DATA SECTION Start Marker
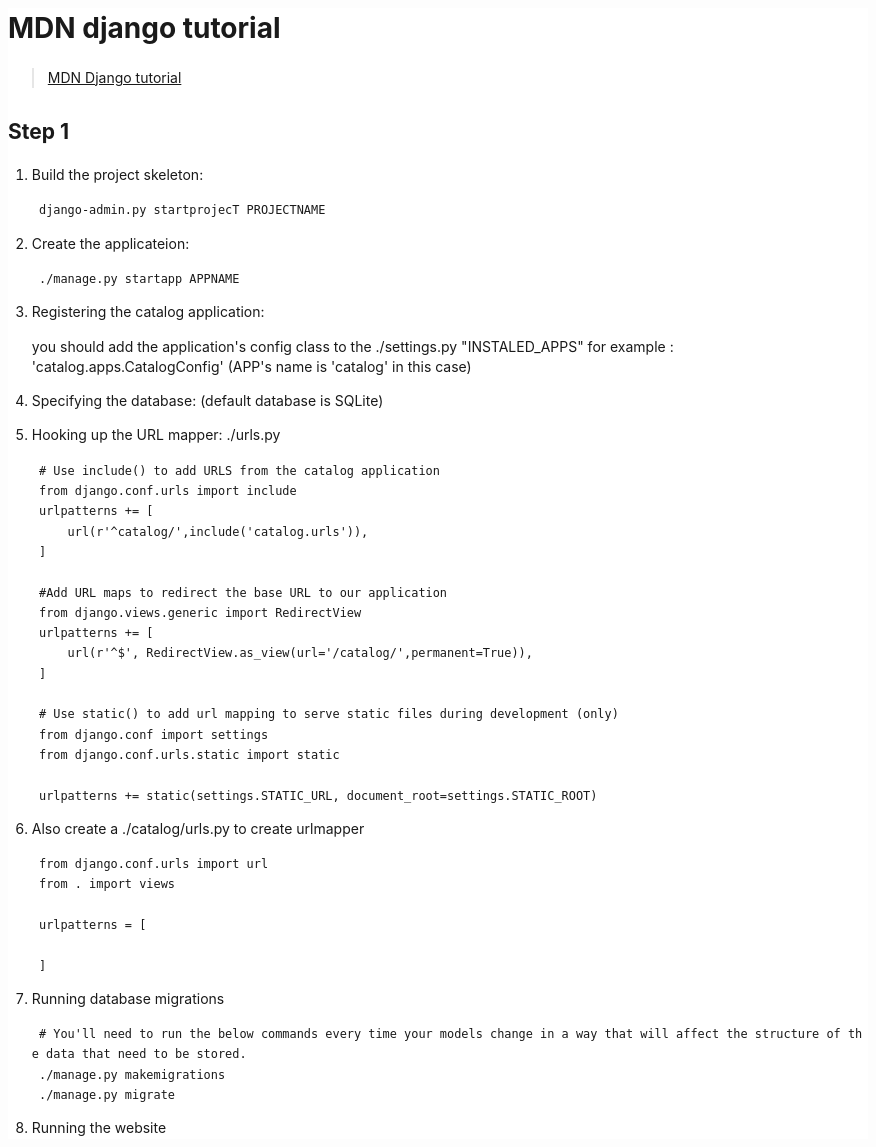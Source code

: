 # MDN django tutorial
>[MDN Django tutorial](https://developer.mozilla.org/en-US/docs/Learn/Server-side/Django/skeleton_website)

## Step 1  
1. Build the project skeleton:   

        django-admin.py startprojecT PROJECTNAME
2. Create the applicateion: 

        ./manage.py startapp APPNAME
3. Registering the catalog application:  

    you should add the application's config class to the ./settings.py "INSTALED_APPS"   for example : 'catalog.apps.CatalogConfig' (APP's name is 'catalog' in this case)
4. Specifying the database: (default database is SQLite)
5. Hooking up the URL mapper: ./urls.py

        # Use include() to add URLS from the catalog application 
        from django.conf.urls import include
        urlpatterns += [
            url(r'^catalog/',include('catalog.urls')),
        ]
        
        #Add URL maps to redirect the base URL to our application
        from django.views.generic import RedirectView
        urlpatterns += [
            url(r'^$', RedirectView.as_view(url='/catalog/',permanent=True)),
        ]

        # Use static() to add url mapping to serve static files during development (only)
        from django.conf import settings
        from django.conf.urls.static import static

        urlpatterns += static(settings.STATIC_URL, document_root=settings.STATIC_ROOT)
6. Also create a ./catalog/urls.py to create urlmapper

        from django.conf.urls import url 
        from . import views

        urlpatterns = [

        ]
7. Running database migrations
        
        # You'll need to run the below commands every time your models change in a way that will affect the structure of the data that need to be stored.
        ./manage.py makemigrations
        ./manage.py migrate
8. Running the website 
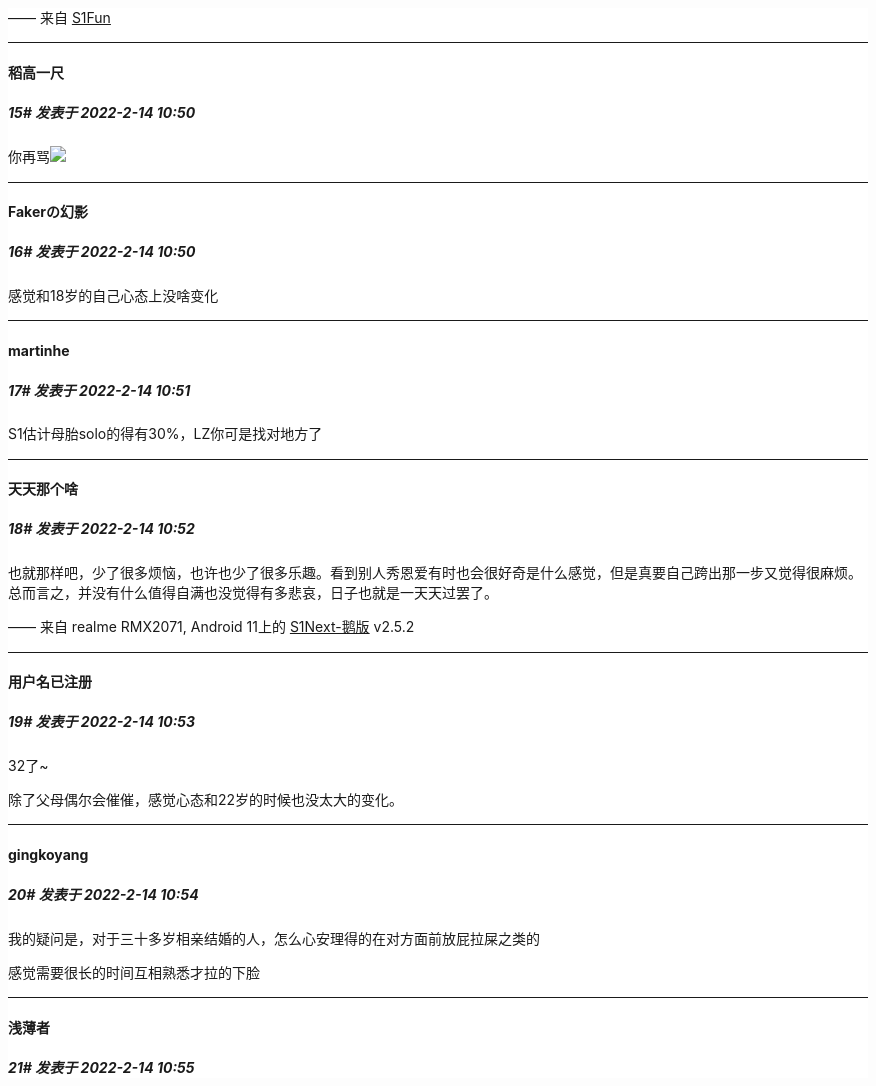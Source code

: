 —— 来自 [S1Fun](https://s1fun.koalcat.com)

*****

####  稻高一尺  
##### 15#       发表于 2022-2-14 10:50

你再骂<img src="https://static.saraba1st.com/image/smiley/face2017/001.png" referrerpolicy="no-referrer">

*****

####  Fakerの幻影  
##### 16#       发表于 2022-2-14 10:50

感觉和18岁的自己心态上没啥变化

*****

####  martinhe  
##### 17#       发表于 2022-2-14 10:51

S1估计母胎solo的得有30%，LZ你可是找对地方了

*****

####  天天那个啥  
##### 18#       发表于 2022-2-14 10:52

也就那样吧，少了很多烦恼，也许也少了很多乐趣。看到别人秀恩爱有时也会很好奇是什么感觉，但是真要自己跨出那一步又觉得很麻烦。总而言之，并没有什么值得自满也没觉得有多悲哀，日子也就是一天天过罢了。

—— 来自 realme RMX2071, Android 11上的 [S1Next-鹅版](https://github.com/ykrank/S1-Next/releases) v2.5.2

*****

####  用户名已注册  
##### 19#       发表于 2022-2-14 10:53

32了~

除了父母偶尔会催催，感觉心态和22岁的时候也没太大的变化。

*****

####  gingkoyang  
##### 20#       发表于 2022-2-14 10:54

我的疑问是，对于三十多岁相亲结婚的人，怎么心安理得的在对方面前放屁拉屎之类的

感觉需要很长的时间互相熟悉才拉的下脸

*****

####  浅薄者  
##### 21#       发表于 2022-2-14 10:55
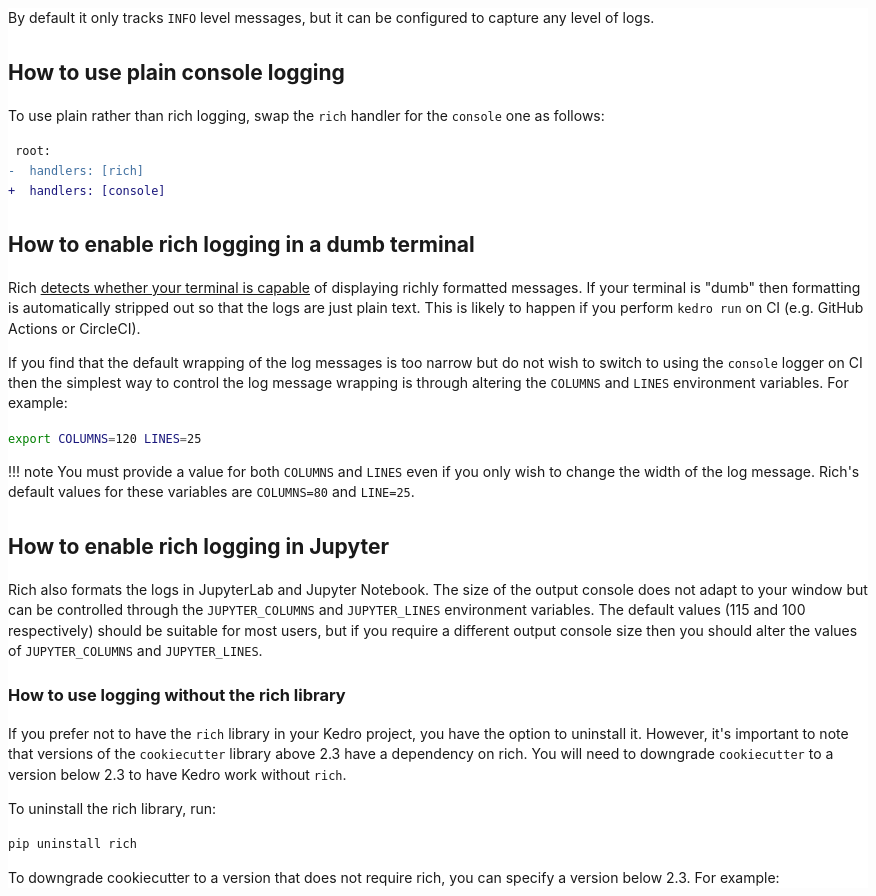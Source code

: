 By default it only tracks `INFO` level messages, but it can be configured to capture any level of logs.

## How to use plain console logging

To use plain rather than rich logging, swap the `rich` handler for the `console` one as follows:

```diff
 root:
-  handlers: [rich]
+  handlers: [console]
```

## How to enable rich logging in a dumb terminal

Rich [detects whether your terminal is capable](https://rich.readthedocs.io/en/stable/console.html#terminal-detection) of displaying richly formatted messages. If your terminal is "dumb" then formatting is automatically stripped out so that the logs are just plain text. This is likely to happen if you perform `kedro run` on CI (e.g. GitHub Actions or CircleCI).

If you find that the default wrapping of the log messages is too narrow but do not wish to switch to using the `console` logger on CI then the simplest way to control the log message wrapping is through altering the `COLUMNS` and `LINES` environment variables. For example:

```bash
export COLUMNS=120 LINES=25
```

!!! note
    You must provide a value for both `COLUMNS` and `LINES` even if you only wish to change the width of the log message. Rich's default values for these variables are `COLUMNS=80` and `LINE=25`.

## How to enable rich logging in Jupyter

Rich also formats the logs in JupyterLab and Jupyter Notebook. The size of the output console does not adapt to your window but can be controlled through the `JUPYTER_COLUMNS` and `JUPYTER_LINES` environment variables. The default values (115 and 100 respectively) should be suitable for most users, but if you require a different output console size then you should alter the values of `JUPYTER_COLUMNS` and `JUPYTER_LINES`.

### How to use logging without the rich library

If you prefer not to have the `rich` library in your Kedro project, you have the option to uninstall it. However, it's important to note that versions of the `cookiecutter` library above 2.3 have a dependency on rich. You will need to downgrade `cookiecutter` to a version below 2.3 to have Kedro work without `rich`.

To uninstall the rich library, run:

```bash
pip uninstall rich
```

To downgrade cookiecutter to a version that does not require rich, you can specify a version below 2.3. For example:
DATA SECTION End Marker
• **TASK REQUIREMENTS**
What is the number of lines in the records above that include the word "Running"? Reply with that number and nothing more.

• **SOLVED EXERCISE**
2